### Assigned task
Look through the data that follows and work out how many lines contain the string "executed". Nothing but that number should be given.

***

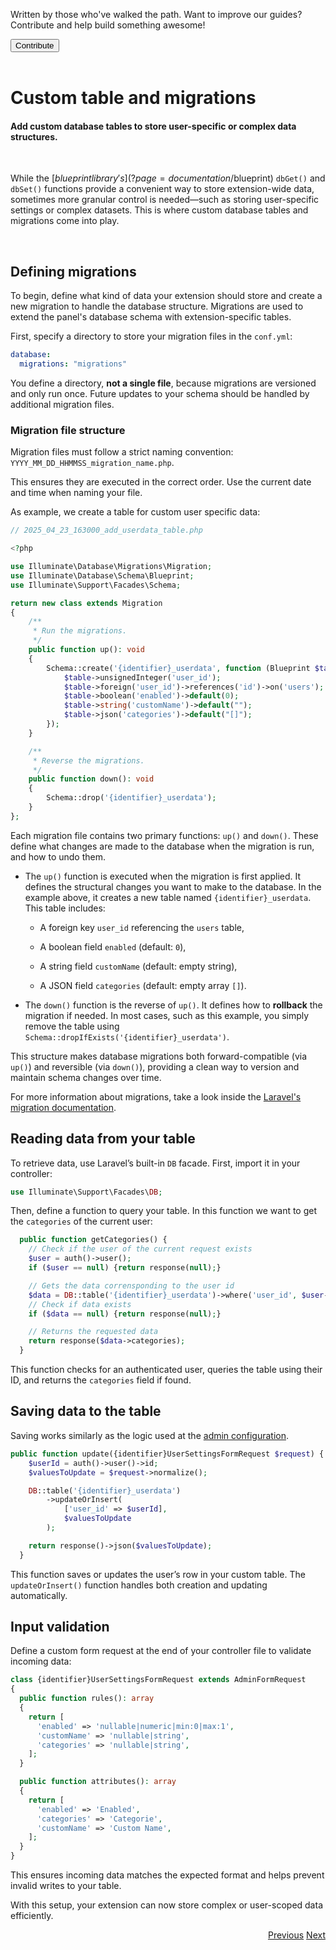 <div class="position-relative p-4 text-body bg-body border rounded-4 d-flex align-items-center">
  <div class="me-3">
    <i class="bi bi-book h2"></i>
  </div>
  <p class="me-3 my-0">
    Written by those who've walked the path. Want to improve our guides? Contribute and help build something awesome!
  </p>
  <a href="https://github.com/BlueprintFramework/web/tree/main/docs/pages/developing-extensions">
    <button class="btn btn-primary px-4 rounded-pill placeholder-wave" type="button">
      Contribute
    </button>
  </a>
</div><br>

# Custom table and migrations
<h4 class="fw-light">Add custom database tables to store user-specific or complex data structures.</h4><br/>

While the [$blueprint library's](?page=documentation/$blueprint) `dbGet()` and `dbSet()` functions provide a convenient way to store extension-wide data, sometimes more granular control is needed—such as storing user-specific settings or complex datasets. This is where custom database tables and migrations come into play.

<br>

## Defining migrations
To begin, define what kind of data your extension should store and create a new migration to handle the database structure. Migrations are used to extend the panel's database schema with extension-specific tables.

First, specify a directory to store your migration files in the `conf.yml`:

```yml
database:
  migrations: "migrations"
```

<div class="p-2 border-start border-4 mb-5">
    <i class="bi bi-info-circle me-1 text-primary"></i>
    You define a directory, <b>not a single file</b>, because migrations are versioned and only run once. Future updates to your schema should be handled by additional migration files.
</div>

### Migration file structure

Migration files must follow a strict naming convention:
`YYYY_MM_DD_HHMMSS_migration_name.php`.

This ensures they are executed in the correct order. Use the current date and time when naming your file.

As example, we create a table for custom user specific data:

```php
// 2025_04_23_163000_add_userdata_table.php

<?php

use Illuminate\Database\Migrations\Migration;
use Illuminate\Database\Schema\Blueprint;
use Illuminate\Support\Facades\Schema;

return new class extends Migration
{
    /**
     * Run the migrations.
     */
    public function up(): void
    {
        Schema::create('{identifier}_userdata', function (Blueprint $table) {
            $table->unsignedInteger('user_id');
            $table->foreign('user_id')->references('id')->on('users');
            $table->boolean('enabled')->default(0);
            $table->string('customName')->default("");
            $table->json('categories')->default("[]");
        });
    }

    /**
     * Reverse the migrations.
     */
    public function down(): void
    {
        Schema::drop('{identifier}_userdata');
    }
};
```

Each migration file contains two primary functions: `up()` and `down()`. These define what changes are made to the database when the migration is run, and how to undo them.


- The `up()` function is executed when the migration is first applied. It defines the structural changes you want to make to the database.
In the example above, it creates a new table named `{identifier}_userdata`. This table includes:

  - A foreign key `user_id` referencing the `users` table,

  - A boolean field `enabled` (default: `0`),

  - A string field `customName` (default: empty string),

  - A JSON field `categories` (default: empty array `[]`).

- The `down()` function is the reverse of `up()`. It defines how to **rollback** the migration if needed.
In most cases, such as this example, you simply remove the table using `Schema::dropIfExists('{identifier}_userdata')`.

This structure makes database migrations both forward-compatible (via `up()`) and reversible (via `down()`), providing a clean way to version and maintain schema changes over time.

<div class="p-2 border-start border-4 mb-5">
    <i class="bi bi-globe text-primary me-1"></i>
    For more information about migrations, take a look inside the <a href="https://laravel.com/docs/10.x/migrations">Laravel's migration documentation</a>.
</div>

## Reading data from your table

To retrieve data, use Laravel’s built-in `DB` facade. First, import it in your controller:
```php
use Illuminate\Support\Facades\DB;
```

Then, define a function to query your table. In this function we want to get the `categories` of the current user:

```php
  public function getCategories() {
    // Check if the user of the current request exists
    $user = auth()->user();
    if ($user == null) {return response(null);}

    // Gets the data corrensponding to the user id
    $data = DB::table('{identifier}_userdata')->where('user_id', $user->id)->first();
    // Check if data exists
    if ($data == null) {return response(null);}

    // Returns the requested data
    return response($data->categories);
  }
```
This function checks for an authenticated user, queries the table using their ID, and returns the `categories` field if found.

## Saving data to the table

Saving works similarly as the logic used at the [admin configuration](?page=developing-extensions/Admin-configuration).

```php
public function update({identifier}UserSettingsFormRequest $request) {
    $userId = auth()->user()->id;
    $valuesToUpdate = $request->normalize();

    DB::table('{identifier}_userdata')
        ->updateOrInsert(
            ['user_id' => $userId],
            $valuesToUpdate
        );

    return response()->json($valuesToUpdate);
  }
```
This function saves or updates the user’s row in your custom table. The `updateOrInsert()` function handles both creation and updating automatically.

## Input validation

Define a custom form request at the end of your controller file to validate incoming data:

```php
class {identifier}UserSettingsFormRequest extends AdminFormRequest
{
  public function rules(): array
  {
    return [
      'enabled' => 'nullable|numeric|min:0|max:1',
      'customName' => 'nullable|string',
      'categories' => 'nullable|string',
    ];
  }

  public function attributes(): array
  {
    return [
      'enabled' => 'Enabled',
      'categories' => 'Categorie',
      'customName' => 'Custom Name',
    ];
  }
}
```

This ensures incoming data matches the expected format and helps prevent invalid writes to your table.

With this setup, your extension can now store complex or user-scoped data efficiently.

<div class="btn-group docs-navigator" role="group" aria-label="Navigation" style="float: right">
  <a href="?page=developing-extensions/Admin-configuration" class="btn btn-dark bg-light-subtle border-0 rounded-start-pill">Previous</a>
  <a href="?page=developing-extensions/Dashboard-wrappers" class="btn btn-dark bg-light-subtle border-0 rounded-end-pill">Next</a>
</div>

***

### Answer area
2